__Your objective__.
Check each line of the entries. Copy the ones that contain the string "wheel".

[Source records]

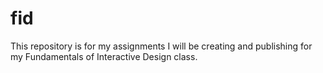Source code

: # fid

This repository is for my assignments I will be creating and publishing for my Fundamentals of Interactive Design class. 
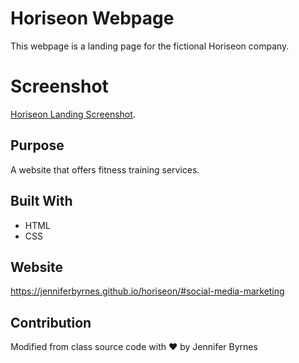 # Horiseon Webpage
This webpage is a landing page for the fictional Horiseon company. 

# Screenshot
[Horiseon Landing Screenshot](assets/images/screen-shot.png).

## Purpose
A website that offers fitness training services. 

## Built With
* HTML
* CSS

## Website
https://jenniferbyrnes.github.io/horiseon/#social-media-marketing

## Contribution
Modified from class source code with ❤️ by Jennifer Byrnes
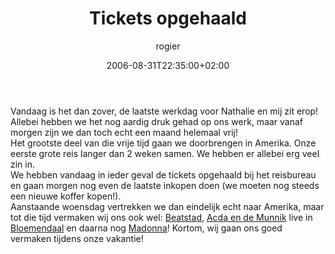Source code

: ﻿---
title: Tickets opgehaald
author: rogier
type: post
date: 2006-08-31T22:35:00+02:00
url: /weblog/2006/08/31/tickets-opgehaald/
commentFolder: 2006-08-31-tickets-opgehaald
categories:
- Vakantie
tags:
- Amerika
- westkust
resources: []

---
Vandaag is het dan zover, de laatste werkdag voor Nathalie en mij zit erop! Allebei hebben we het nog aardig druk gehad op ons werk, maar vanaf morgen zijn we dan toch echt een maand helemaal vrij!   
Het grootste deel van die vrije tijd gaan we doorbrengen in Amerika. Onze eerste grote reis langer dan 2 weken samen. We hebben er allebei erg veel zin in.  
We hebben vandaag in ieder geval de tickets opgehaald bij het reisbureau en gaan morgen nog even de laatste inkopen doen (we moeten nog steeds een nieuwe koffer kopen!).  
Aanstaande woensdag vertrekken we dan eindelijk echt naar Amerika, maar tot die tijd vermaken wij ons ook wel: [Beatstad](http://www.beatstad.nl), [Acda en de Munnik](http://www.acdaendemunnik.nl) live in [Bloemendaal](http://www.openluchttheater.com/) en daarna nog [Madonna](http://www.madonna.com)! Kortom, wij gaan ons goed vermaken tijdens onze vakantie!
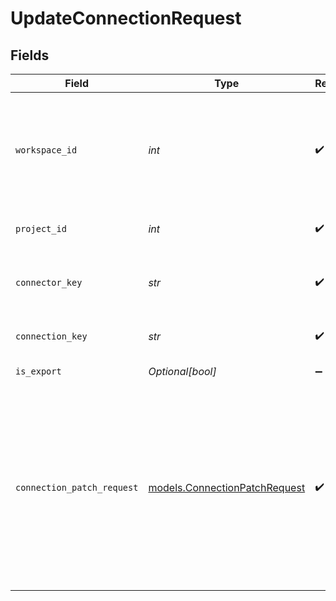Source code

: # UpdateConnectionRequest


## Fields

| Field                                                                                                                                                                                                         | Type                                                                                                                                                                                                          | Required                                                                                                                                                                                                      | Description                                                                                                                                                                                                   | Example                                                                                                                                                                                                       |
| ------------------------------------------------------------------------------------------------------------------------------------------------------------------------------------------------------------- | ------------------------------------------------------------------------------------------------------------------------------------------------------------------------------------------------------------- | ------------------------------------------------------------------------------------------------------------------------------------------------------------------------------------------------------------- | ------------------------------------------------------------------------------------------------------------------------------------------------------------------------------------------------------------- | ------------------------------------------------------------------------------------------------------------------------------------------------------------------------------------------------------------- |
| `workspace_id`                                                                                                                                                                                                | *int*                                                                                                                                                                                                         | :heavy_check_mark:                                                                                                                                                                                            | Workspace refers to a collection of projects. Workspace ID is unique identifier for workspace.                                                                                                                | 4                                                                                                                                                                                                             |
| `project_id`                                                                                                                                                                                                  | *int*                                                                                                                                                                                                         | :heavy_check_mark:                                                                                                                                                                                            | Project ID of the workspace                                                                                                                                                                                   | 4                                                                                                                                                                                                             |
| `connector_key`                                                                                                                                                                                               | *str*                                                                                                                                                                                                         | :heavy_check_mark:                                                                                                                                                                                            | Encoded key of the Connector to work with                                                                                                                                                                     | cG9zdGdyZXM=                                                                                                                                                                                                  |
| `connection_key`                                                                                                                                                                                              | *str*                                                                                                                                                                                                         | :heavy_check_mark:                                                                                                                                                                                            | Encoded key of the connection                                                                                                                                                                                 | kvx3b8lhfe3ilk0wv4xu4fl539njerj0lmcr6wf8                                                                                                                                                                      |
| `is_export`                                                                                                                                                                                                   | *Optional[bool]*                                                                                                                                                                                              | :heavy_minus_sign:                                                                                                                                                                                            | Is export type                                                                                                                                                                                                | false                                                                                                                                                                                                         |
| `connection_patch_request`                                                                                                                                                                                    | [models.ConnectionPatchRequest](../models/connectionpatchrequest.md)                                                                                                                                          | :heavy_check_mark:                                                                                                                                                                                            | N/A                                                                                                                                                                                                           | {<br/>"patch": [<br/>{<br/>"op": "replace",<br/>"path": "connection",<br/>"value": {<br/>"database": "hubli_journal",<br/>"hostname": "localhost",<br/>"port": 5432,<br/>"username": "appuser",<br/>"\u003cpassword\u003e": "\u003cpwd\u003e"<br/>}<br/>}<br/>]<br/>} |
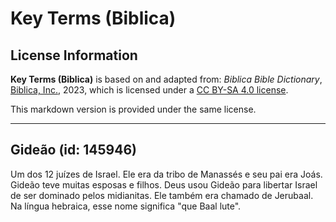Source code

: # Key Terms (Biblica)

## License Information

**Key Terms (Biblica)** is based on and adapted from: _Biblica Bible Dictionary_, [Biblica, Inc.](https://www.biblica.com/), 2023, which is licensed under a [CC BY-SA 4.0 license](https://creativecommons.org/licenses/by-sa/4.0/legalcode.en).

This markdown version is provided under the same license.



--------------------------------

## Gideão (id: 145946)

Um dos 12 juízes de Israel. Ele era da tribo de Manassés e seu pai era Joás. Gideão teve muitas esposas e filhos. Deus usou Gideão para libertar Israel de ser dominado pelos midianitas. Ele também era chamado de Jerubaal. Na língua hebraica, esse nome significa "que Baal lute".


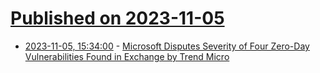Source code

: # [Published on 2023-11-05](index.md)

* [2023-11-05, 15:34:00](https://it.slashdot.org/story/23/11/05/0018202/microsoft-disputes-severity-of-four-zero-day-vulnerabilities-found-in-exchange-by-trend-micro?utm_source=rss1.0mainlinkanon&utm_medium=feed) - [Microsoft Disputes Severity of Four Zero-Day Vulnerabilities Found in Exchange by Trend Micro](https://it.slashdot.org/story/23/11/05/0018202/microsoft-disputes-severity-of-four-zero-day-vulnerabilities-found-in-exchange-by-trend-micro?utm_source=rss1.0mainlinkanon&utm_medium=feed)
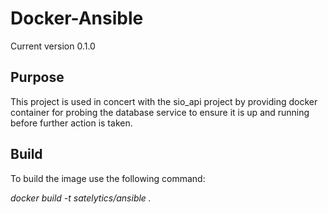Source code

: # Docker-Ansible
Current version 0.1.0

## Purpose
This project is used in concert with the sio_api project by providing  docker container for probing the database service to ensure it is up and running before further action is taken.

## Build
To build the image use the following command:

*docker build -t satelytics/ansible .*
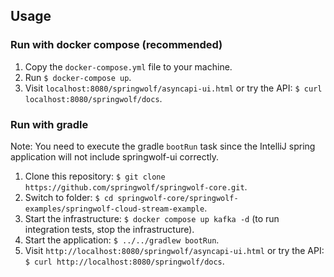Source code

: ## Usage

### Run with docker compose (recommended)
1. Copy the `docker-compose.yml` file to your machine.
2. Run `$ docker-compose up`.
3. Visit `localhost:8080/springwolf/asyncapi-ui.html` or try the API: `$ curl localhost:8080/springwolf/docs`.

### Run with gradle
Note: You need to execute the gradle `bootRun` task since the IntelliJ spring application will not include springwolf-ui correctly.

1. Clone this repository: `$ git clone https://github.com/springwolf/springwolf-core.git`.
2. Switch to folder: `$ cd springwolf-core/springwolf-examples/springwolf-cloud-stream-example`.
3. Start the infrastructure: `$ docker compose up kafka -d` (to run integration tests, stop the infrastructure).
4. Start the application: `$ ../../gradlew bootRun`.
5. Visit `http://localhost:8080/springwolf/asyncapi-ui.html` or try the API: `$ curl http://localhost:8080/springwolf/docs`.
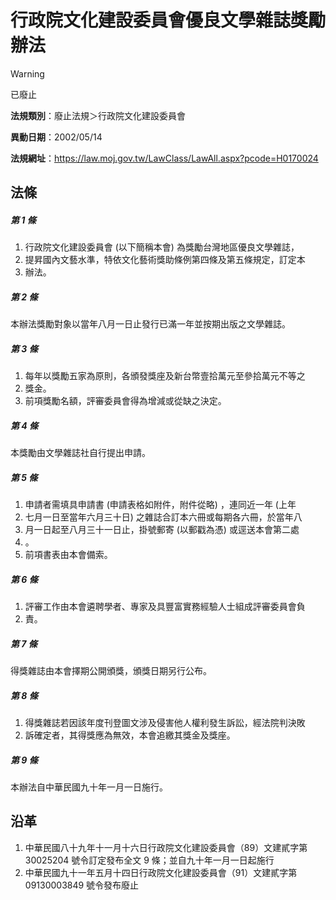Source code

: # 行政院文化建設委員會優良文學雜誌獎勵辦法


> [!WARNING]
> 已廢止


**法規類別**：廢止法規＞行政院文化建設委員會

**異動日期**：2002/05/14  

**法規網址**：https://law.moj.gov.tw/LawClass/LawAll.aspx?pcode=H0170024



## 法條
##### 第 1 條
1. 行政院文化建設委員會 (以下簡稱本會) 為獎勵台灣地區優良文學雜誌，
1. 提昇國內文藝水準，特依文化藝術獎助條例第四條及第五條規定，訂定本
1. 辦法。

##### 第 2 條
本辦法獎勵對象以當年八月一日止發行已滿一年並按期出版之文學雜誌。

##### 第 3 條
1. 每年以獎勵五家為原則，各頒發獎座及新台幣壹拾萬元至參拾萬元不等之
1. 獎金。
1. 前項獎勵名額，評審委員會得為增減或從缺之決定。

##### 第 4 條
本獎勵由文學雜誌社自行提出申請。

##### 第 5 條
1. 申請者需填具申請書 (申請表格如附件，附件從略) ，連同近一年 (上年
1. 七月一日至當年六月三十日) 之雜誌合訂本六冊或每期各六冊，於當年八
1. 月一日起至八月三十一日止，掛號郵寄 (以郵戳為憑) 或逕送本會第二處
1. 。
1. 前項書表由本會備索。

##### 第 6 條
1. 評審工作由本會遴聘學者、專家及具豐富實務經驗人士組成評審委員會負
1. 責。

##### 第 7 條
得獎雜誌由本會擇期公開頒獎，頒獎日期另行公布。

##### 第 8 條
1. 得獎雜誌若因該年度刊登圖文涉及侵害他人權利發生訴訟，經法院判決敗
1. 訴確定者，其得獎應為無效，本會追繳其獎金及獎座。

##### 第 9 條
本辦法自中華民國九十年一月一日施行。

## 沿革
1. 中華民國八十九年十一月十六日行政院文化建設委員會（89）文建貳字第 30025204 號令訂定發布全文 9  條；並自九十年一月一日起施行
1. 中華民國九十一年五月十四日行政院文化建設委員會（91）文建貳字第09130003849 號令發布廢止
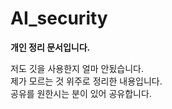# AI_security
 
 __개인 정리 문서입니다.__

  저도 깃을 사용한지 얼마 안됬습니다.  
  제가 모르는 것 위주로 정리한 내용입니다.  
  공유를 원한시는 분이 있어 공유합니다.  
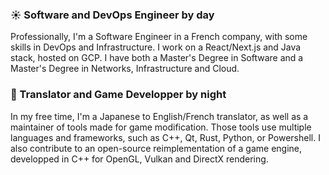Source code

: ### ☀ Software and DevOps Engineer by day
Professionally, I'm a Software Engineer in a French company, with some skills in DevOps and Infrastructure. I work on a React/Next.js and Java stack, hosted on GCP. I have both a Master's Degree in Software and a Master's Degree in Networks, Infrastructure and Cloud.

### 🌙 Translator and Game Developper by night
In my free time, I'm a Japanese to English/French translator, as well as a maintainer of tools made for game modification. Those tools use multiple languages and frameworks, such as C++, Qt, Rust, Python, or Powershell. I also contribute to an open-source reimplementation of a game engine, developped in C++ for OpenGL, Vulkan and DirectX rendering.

* * *

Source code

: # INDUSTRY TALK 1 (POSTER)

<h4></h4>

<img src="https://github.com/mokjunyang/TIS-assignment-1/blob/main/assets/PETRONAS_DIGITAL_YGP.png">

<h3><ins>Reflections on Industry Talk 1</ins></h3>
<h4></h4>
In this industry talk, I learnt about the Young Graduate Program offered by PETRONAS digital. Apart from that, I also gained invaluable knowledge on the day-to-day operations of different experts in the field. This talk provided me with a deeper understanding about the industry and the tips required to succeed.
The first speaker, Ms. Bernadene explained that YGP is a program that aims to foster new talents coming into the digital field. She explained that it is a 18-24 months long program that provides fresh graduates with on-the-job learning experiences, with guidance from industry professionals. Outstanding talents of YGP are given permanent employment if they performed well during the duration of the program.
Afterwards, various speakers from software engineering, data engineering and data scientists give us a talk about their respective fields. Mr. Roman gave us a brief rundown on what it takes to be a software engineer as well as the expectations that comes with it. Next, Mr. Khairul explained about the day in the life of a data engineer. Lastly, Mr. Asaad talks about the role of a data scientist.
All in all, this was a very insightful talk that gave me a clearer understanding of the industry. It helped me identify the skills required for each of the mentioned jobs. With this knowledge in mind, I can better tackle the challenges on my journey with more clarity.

--

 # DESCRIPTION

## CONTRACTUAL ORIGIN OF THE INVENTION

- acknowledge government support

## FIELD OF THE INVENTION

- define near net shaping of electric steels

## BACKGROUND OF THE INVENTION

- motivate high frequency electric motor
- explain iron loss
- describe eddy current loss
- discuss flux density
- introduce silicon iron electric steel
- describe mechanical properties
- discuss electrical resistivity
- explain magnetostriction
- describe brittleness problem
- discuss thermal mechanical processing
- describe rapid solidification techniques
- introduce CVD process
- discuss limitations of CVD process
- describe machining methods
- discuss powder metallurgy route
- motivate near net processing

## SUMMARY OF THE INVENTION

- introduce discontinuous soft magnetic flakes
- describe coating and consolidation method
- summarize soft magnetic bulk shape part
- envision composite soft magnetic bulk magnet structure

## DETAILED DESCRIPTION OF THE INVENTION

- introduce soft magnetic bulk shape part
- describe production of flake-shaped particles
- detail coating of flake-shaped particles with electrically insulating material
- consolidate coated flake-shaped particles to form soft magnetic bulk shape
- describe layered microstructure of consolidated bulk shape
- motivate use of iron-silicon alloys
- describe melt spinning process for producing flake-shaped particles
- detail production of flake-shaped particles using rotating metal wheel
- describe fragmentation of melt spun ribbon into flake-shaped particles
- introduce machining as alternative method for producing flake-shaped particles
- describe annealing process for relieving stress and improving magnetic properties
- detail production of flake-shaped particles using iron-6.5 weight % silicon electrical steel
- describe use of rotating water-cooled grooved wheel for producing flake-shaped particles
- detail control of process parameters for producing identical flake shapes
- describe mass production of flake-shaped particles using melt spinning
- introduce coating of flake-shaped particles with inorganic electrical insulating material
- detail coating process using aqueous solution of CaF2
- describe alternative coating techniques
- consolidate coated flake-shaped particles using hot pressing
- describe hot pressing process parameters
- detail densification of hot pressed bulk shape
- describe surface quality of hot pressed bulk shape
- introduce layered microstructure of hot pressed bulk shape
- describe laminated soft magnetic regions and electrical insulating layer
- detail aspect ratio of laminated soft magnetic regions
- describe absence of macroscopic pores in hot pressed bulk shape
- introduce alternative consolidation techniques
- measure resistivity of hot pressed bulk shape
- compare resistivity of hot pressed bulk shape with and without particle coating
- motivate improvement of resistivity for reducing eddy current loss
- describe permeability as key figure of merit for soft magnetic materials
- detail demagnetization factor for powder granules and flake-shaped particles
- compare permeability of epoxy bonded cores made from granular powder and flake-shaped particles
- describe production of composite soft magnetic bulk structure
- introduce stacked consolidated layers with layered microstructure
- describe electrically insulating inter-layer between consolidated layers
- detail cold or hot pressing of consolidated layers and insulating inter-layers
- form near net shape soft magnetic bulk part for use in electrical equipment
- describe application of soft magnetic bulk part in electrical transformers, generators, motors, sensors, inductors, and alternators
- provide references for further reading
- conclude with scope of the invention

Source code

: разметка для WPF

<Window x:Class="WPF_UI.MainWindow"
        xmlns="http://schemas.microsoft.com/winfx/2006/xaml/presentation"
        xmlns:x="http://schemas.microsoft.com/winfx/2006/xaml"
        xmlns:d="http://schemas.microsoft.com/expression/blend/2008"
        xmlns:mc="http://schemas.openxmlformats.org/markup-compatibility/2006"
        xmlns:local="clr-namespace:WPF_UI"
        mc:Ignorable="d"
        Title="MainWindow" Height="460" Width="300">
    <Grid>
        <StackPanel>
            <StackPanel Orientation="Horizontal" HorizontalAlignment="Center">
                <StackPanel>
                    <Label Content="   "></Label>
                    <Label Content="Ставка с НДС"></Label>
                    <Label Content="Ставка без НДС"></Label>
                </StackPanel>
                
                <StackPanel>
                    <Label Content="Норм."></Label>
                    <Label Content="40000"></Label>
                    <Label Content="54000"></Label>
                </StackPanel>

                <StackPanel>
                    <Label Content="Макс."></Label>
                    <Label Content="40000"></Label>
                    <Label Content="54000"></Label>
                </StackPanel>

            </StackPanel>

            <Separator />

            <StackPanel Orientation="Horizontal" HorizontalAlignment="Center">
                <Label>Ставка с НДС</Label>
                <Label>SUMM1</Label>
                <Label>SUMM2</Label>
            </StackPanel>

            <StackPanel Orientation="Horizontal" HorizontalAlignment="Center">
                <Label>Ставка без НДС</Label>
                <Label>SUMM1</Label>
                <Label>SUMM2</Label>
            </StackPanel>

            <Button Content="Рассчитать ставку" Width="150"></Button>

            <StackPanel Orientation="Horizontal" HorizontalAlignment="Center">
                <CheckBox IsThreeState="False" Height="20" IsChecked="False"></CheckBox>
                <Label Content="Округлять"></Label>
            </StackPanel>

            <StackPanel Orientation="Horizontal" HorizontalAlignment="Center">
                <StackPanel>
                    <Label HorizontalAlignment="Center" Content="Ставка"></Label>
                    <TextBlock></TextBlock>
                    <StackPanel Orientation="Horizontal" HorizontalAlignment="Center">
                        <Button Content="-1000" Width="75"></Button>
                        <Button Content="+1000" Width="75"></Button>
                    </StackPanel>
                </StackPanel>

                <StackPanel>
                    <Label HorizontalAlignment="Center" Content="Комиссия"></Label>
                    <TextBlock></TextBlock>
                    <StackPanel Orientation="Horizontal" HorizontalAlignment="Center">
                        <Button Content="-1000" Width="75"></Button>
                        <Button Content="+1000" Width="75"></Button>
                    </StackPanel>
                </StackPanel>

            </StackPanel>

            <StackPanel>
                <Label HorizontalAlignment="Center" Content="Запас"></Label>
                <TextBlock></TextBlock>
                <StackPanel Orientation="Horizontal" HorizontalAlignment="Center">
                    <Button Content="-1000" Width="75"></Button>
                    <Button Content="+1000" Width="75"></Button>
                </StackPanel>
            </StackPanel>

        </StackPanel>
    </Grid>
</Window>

__Exercise output__.
- detail production of flake-shaped particles using rotating metal wheel
- describe use of rotating water-cooled grooved wheel for producing flake-shaped particles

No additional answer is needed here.